- EXERCISE GOAL -
From the line below that contains "Source code" to the line that contains "- Functional Analysis, Fall 2020;", repeat every line exactly, both ends included, and nothing else.

● ● ● ●

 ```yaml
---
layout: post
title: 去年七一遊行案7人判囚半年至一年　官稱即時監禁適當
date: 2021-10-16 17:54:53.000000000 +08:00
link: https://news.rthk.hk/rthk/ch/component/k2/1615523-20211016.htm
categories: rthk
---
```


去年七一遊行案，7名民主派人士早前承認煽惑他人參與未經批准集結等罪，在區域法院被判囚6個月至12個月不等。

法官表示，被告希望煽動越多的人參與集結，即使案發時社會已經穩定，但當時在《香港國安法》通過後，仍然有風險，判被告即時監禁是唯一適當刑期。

● ● ● ●

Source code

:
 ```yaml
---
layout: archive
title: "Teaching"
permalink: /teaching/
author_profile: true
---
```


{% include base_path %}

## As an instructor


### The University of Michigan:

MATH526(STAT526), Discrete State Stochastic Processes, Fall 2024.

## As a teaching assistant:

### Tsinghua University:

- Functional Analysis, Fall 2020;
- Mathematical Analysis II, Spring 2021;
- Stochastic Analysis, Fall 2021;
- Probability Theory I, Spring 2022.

● ● ● ●

- TASK SOLUTION -
Source code

:
 ```yaml
---
layout: archive
title: "Teaching"
permalink: /teaching/
author_profile: true
---
```


{% include base_path %}

## As an instructor


### The University of Michigan:

MATH526(STAT526), Discrete State Stochastic Processes, Fall 2024.

## As a teaching assistant:

### Tsinghua University:

- Functional Analysis, Fall 2020;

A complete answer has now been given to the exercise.